Captain Claw

Move over Captain Hook. There’s a new menacing pirate on the high seas! Arrrrrrrrrmeow.

 

Yo ho ho and a bottle of milk.

Da Bears

Felt like it was time for some bears to visit ol’ Chad’s sketchbook again. Here’s a recent page of inked bruins that came by way of a brush pen. I’d keep those fingers away from their mouths if I was you.

Incidentally, I hear Christopher Robin only has one bear in his posse. Amateur.

 

I don’t mind having bears in my sketchbook, if only they didn’t leave so much hair in the binding.

Passing Friendship

Yesterday I attended the funeral of a dear friend. She was a lady with a big heart, and an enthusiasm leaps and bounds greater than anyone who happened to be in a room with her. As a testament to her infectious personality, the church was filled beyond capacity to standing room only – quite a feat when most funerals of senior citizens are sparsely attended.

Knowing that among her many loves were causes that helped care for animals, I created this image last week in her honor to give a smile to her family in their time of loss. Her passing is a loss for all of us who knew her.

 

The Incredible Jurassic World

Two of the summer’s hottest films are Pixar’s The Incredibles 2 and Universal’s Jurassic World: Fallen Kingdom. Both serve up thrills, chills, laughs and excitement. They also both serve up amazing soundtracks written by the same composer – Michael Giacchino!

Incredibles 2 has a boffo score that jumps and jives with the best energetically melodic groovy jazz, while Jurassic World 2 soars with classic intrigue and adventure in the vein of the musical path first blazed by the legendary John Williams, while taking us to new places of big teeth and terror.

So, what if for their next sequels, both movies were combined? What would THAT soundtrack sound like?!

 

A little Elastigirl – Jurassic World epic battle mash-up! How would you score THAT, Giacchino?

 

Gator Waiter

Not sure I’d be able to trust the intentions of a waiter with that many teeth and that eager to serve me.

 

You can draw anything with an oversized Sharpie. Just kidding. I couldn’t do that detail with a pen that large. Actually used a brush pen and a skinny marker.

Dino Dentist

Perhaps it’s just me, but I thought the two T-Rexes in Jurassic World: Fallen Kingdom looked super fake. See for yourself…

 

I do dino impressions. This one is of a T-Rex mime trapped in an invisible iceberg.

 

In actuality, the dinosaur behind me made an appearance in Pee Wee’s Big Adventure many years ago. It is one of the Cabazon Dinosaurs out by Palm Springs which is part of a creation museum. If you go there, tell ’em Large Marge sent you.

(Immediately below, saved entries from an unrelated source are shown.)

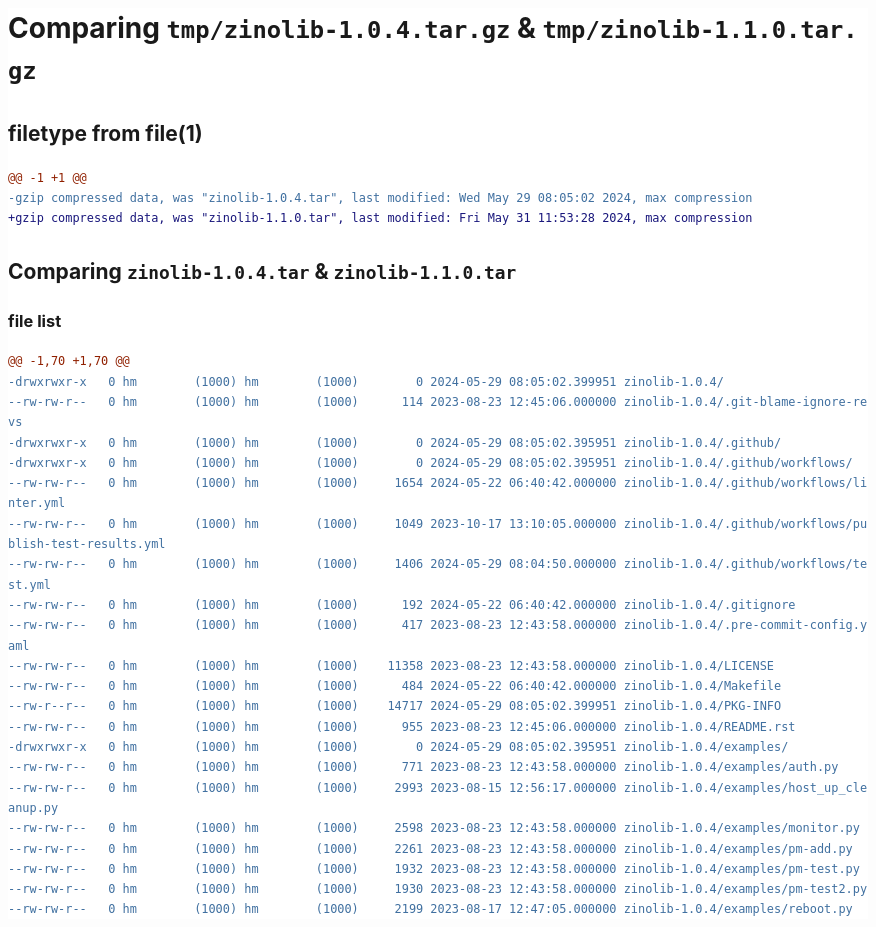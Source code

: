 # Comparing `tmp/zinolib-1.0.4.tar.gz` & `tmp/zinolib-1.1.0.tar.gz`

## filetype from file(1)

```diff
@@ -1 +1 @@
-gzip compressed data, was "zinolib-1.0.4.tar", last modified: Wed May 29 08:05:02 2024, max compression
+gzip compressed data, was "zinolib-1.1.0.tar", last modified: Fri May 31 11:53:28 2024, max compression
```

## Comparing `zinolib-1.0.4.tar` & `zinolib-1.1.0.tar`

### file list

```diff
@@ -1,70 +1,70 @@
-drwxrwxr-x   0 hm        (1000) hm        (1000)        0 2024-05-29 08:05:02.399951 zinolib-1.0.4/
--rw-rw-r--   0 hm        (1000) hm        (1000)      114 2023-08-23 12:45:06.000000 zinolib-1.0.4/.git-blame-ignore-revs
-drwxrwxr-x   0 hm        (1000) hm        (1000)        0 2024-05-29 08:05:02.395951 zinolib-1.0.4/.github/
-drwxrwxr-x   0 hm        (1000) hm        (1000)        0 2024-05-29 08:05:02.395951 zinolib-1.0.4/.github/workflows/
--rw-rw-r--   0 hm        (1000) hm        (1000)     1654 2024-05-22 06:40:42.000000 zinolib-1.0.4/.github/workflows/linter.yml
--rw-rw-r--   0 hm        (1000) hm        (1000)     1049 2023-10-17 13:10:05.000000 zinolib-1.0.4/.github/workflows/publish-test-results.yml
--rw-rw-r--   0 hm        (1000) hm        (1000)     1406 2024-05-29 08:04:50.000000 zinolib-1.0.4/.github/workflows/test.yml
--rw-rw-r--   0 hm        (1000) hm        (1000)      192 2024-05-22 06:40:42.000000 zinolib-1.0.4/.gitignore
--rw-rw-r--   0 hm        (1000) hm        (1000)      417 2023-08-23 12:43:58.000000 zinolib-1.0.4/.pre-commit-config.yaml
--rw-rw-r--   0 hm        (1000) hm        (1000)    11358 2023-08-23 12:43:58.000000 zinolib-1.0.4/LICENSE
--rw-rw-r--   0 hm        (1000) hm        (1000)      484 2024-05-22 06:40:42.000000 zinolib-1.0.4/Makefile
--rw-r--r--   0 hm        (1000) hm        (1000)    14717 2024-05-29 08:05:02.399951 zinolib-1.0.4/PKG-INFO
--rw-rw-r--   0 hm        (1000) hm        (1000)      955 2023-08-23 12:45:06.000000 zinolib-1.0.4/README.rst
-drwxrwxr-x   0 hm        (1000) hm        (1000)        0 2024-05-29 08:05:02.395951 zinolib-1.0.4/examples/
--rw-rw-r--   0 hm        (1000) hm        (1000)      771 2023-08-23 12:43:58.000000 zinolib-1.0.4/examples/auth.py
--rw-rw-r--   0 hm        (1000) hm        (1000)     2993 2023-08-15 12:56:17.000000 zinolib-1.0.4/examples/host_up_cleanup.py
--rw-rw-r--   0 hm        (1000) hm        (1000)     2598 2023-08-23 12:43:58.000000 zinolib-1.0.4/examples/monitor.py
--rw-rw-r--   0 hm        (1000) hm        (1000)     2261 2023-08-23 12:43:58.000000 zinolib-1.0.4/examples/pm-add.py
--rw-rw-r--   0 hm        (1000) hm        (1000)     1932 2023-08-23 12:43:58.000000 zinolib-1.0.4/examples/pm-test.py
--rw-rw-r--   0 hm        (1000) hm        (1000)     1930 2023-08-23 12:43:58.000000 zinolib-1.0.4/examples/pm-test2.py
--rw-rw-r--   0 hm        (1000) hm        (1000)     2199 2023-08-17 12:47:05.000000 zinolib-1.0.4/examples/reboot.py
```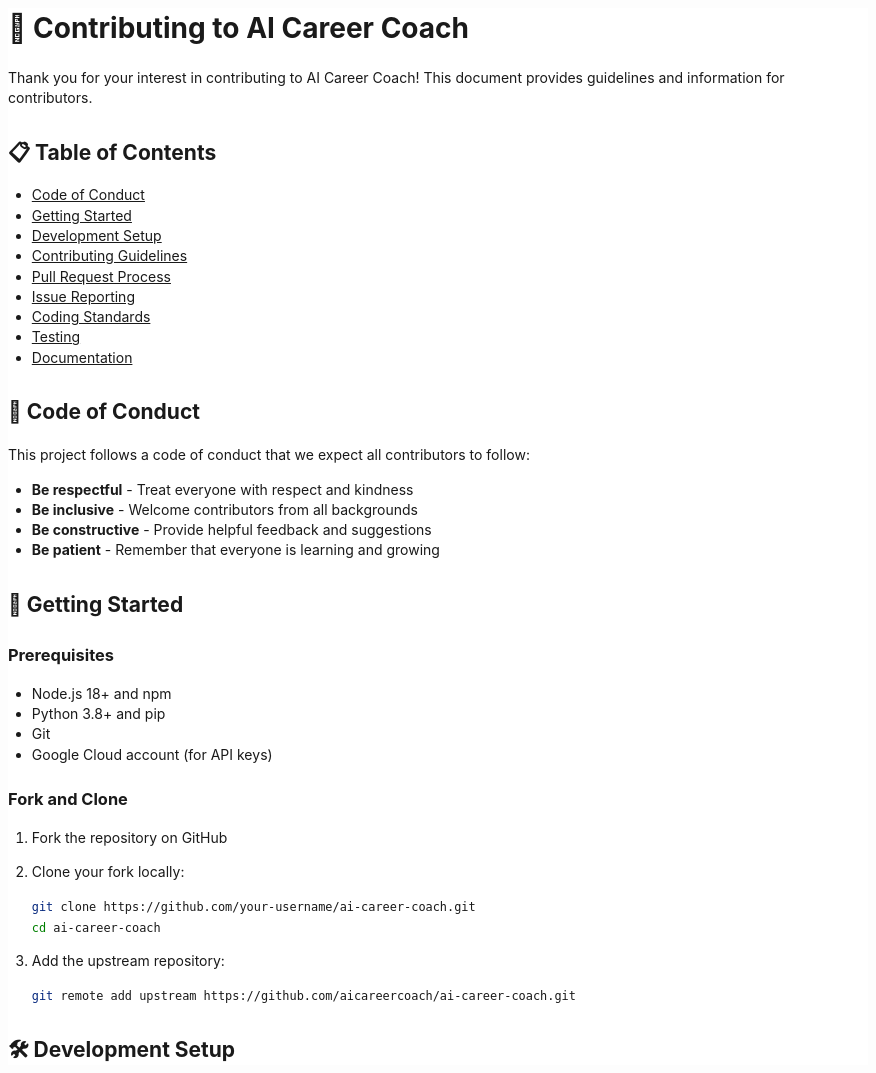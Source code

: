 # 🤝 Contributing to AI Career Coach

Thank you for your interest in contributing to AI Career Coach! This document provides guidelines and information for contributors.

## 📋 Table of Contents

- [Code of Conduct](#code-of-conduct)
- [Getting Started](#getting-started)
- [Development Setup](#development-setup)
- [Contributing Guidelines](#contributing-guidelines)
- [Pull Request Process](#pull-request-process)
- [Issue Reporting](#issue-reporting)
- [Coding Standards](#coding-standards)
- [Testing](#testing)
- [Documentation](#documentation)

## 📜 Code of Conduct

This project follows a code of conduct that we expect all contributors to follow:

- **Be respectful** - Treat everyone with respect and kindness
- **Be inclusive** - Welcome contributors from all backgrounds
- **Be constructive** - Provide helpful feedback and suggestions
- **Be patient** - Remember that everyone is learning and growing

## 🚀 Getting Started

### Prerequisites

- Node.js 18+ and npm
- Python 3.8+ and pip
- Git
- Google Cloud account (for API keys)

### Fork and Clone

1. Fork the repository on GitHub
2. Clone your fork locally:

   ```bash
   git clone https://github.com/your-username/ai-career-coach.git
   cd ai-career-coach
   ```

3. Add the upstream repository:
   ```bash
   git remote add upstream https://github.com/aicareercoach/ai-career-coach.git
   ```

## 🛠️ Development Setup
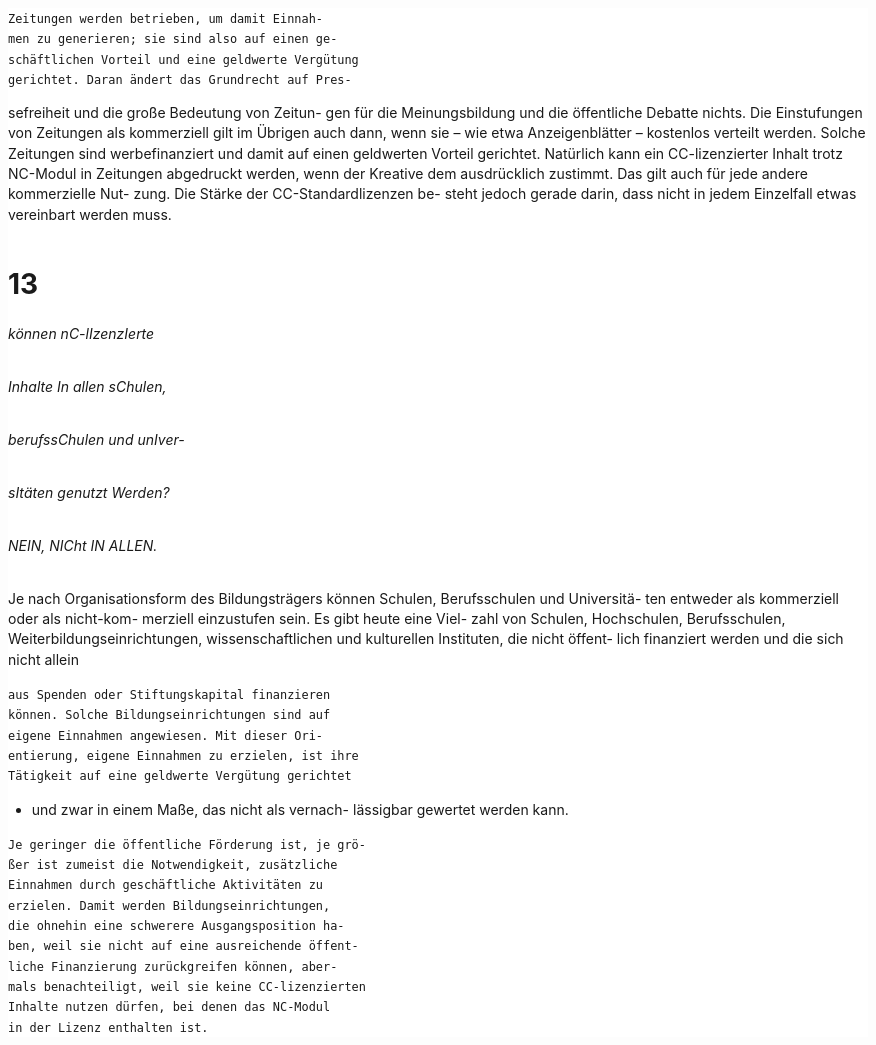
 ```
Zeitungen werden betrieben, um damit Einnah-
men zu generieren; sie sind also auf einen ge-
schäftlichen Vorteil und eine geldwerte Vergütung
gerichtet. Daran ändert das Grundrecht auf Pres-
```

sefreiheit und die große Bedeutung von Zeitun-
gen für die Meinungsbildung und die öffentliche
Debatte nichts. Die Einstufungen von Zeitungen
als kommerziell gilt im Übrigen auch dann, wenn
sie – wie etwa Anzeigenblätter – kostenlos verteilt
werden. Solche Zeitungen sind werbefinanziert
und damit auf einen geldwerten Vorteil gerichtet.
Natürlich kann ein CC-lizenzierter Inhalt trotz
NC-Modul in Zeitungen abgedruckt werden,
wenn der Kreative dem ausdrücklich zustimmt.
Das gilt auch für jede andere kommerzielle Nut-
zung. Die Stärke der CC-Standardlizenzen be-
steht jedoch gerade darin, dass nicht in jedem
Einzelfall etwas vereinbart werden muss.

# 13

###### können nC-lIzenzIerte

###### Inhalte In allen sChulen,

###### berufssChulen und unIver-

###### sItäten genutzt Werden?

###### NEIN, NICht IN ALLEN.

Je nach Organisationsform des Bildungsträgers
können Schulen, Berufsschulen und Universitä-
ten entweder als kommerziell oder als nicht-kom-
merziell einzustufen sein. Es gibt heute eine Viel-
zahl von Schulen, Hochschulen, Berufsschulen,
Weiterbildungseinrichtungen, wissenschaftlichen
und kulturellen Instituten, die nicht öffent-
lich finanziert werden und die sich nicht allein

```
aus Spenden oder Stiftungskapital finanzieren
können. Solche Bildungseinrichtungen sind auf
eigene Einnahmen angewiesen. Mit dieser Ori-
entierung, eigene Einnahmen zu erzielen, ist ihre
Tätigkeit auf eine geldwerte Vergütung gerichtet
```
- und zwar in einem Maße, das nicht als vernach-
lässigbar gewertet werden kann.

```
Je geringer die öffentliche Förderung ist, je grö-
ßer ist zumeist die Notwendigkeit, zusätzliche
Einnahmen durch geschäftliche Aktivitäten zu
erzielen. Damit werden Bildungseinrichtungen,
die ohnehin eine schwerere Ausgangsposition ha-
ben, weil sie nicht auf eine ausreichende öffent-
liche Finanzierung zurückgreifen können, aber-
mals benachteiligt, weil sie keine CC-lizenzierten
Inhalte nutzen dürfen, bei denen das NC-Modul
in der Lizenz enthalten ist.
```
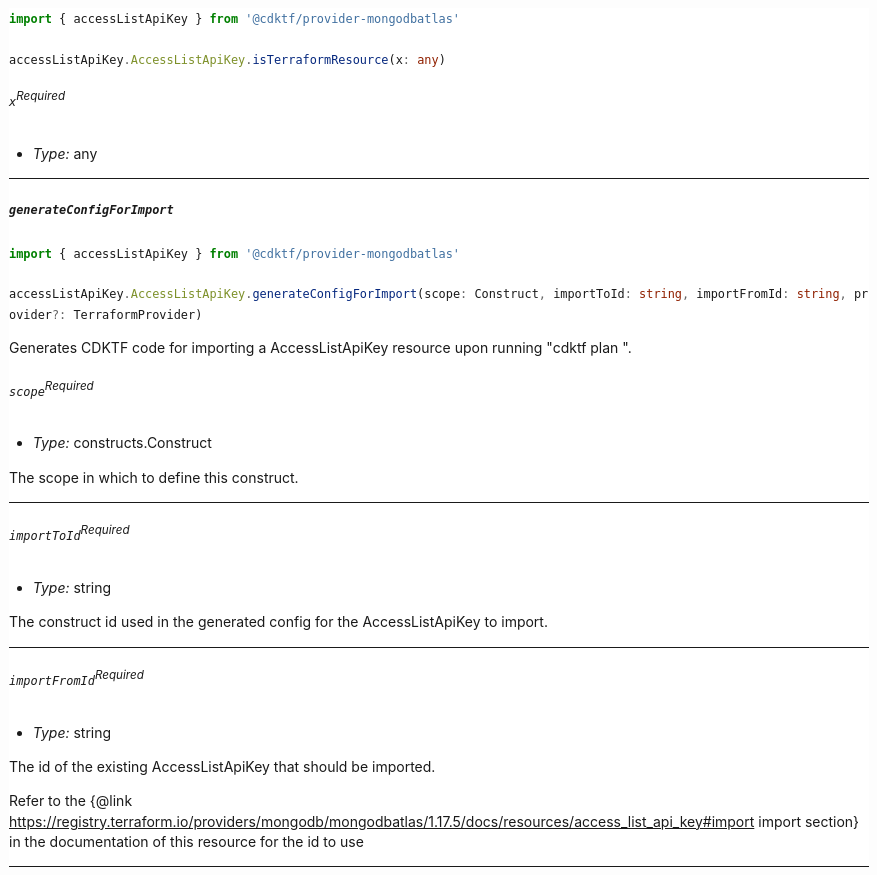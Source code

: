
 ```typescript
import { accessListApiKey } from '@cdktf/provider-mongodbatlas'

accessListApiKey.AccessListApiKey.isTerraformResource(x: any)
```

###### `x`<sup>Required</sup> <a name="x" id="@cdktf/provider-mongodbatlas.accessListApiKey.AccessListApiKey.isTerraformResource.parameter.x"></a>

- *Type:* any

---

##### `generateConfigForImport` <a name="generateConfigForImport" id="@cdktf/provider-mongodbatlas.accessListApiKey.AccessListApiKey.generateConfigForImport"></a>

```typescript
import { accessListApiKey } from '@cdktf/provider-mongodbatlas'

accessListApiKey.AccessListApiKey.generateConfigForImport(scope: Construct, importToId: string, importFromId: string, provider?: TerraformProvider)
```

Generates CDKTF code for importing a AccessListApiKey resource upon running "cdktf plan <stack-name>".

###### `scope`<sup>Required</sup> <a name="scope" id="@cdktf/provider-mongodbatlas.accessListApiKey.AccessListApiKey.generateConfigForImport.parameter.scope"></a>

- *Type:* constructs.Construct

The scope in which to define this construct.

---

###### `importToId`<sup>Required</sup> <a name="importToId" id="@cdktf/provider-mongodbatlas.accessListApiKey.AccessListApiKey.generateConfigForImport.parameter.importToId"></a>

- *Type:* string

The construct id used in the generated config for the AccessListApiKey to import.

---

###### `importFromId`<sup>Required</sup> <a name="importFromId" id="@cdktf/provider-mongodbatlas.accessListApiKey.AccessListApiKey.generateConfigForImport.parameter.importFromId"></a>

- *Type:* string

The id of the existing AccessListApiKey that should be imported.

Refer to the {@link https://registry.terraform.io/providers/mongodb/mongodbatlas/1.17.5/docs/resources/access_list_api_key#import import section} in the documentation of this resource for the id to use

---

I got to thinking about how silly that ol’ photo was, that another silly dino joke came to mind, so I sketched it up when there was a little window of free time.

 

Tiny arms make it impossible to floss.

Unexpected Encouragement

Got out the ol’ sketchbook the other day and felt like getting a monster out of my brush pen – a monster who might have had a tough day at the office, and was cheered just a smidge by a bird who lit upon his nose.

Happy Monday.

 

Well, it’s less embarrassing than a zit on your nose, right?

 

Al Hirschfeld’s 115th Birthday!

June 21, 2018 marks the 115th birthday of one of America’s greatest artists, Al Hirschfeld.
 
With what seemed like just a few simple lines on white paper, Hirschfeld made it look easy to capture the best and the brightest in our society as he wielded his pen. He vacationed with Charlie Chaplin (a story he told me himself), had Marlene Dietrich over to his brownstone for breakfast, created movie posters for the Marx Brothers and Judy Garland, album covers for folks like Frank Sinatra, Aerosmith and everyone in between, inspired the Genie in Disney’s “Aladdin” and a sequence in “Fantasia 2000,” and drew just about everyone who appeared on Broadway in his lifetime.
 
Every day Al traveled up three flights of stairs to his studio that overlooked the bustling streets of uptown Manhattan to create more inked goodness. It was those same three flights of stairs I would traverse on my annual visits to the master when traveling back east for the Christmas holiday. As you’d near the top step of the last flight, you could see Al sitting in his famous barber chair at his well-worn desk hard at work on his next masterpiece.
 

I’m not sure why he dedicated his wall to me, but I sure was flattered!

 

Yes, I was honored to know Al, and am forever grateful for those visits to chat about what’s new, and to hope a little of his artistry would flow through his arm into mine when we shook hands. It’s hard to believe that he passed 15 years ago, just a few months shy of his 100th birthday. Here is a picture that hangs in my studio of one time when my brother and I stopped in to Al’s studio.

 
Of his desk, I asked Al why there were such deep grooves in the wood. He replied, “Well, I find that it is helpful once in a while, to cut a piece of paper.”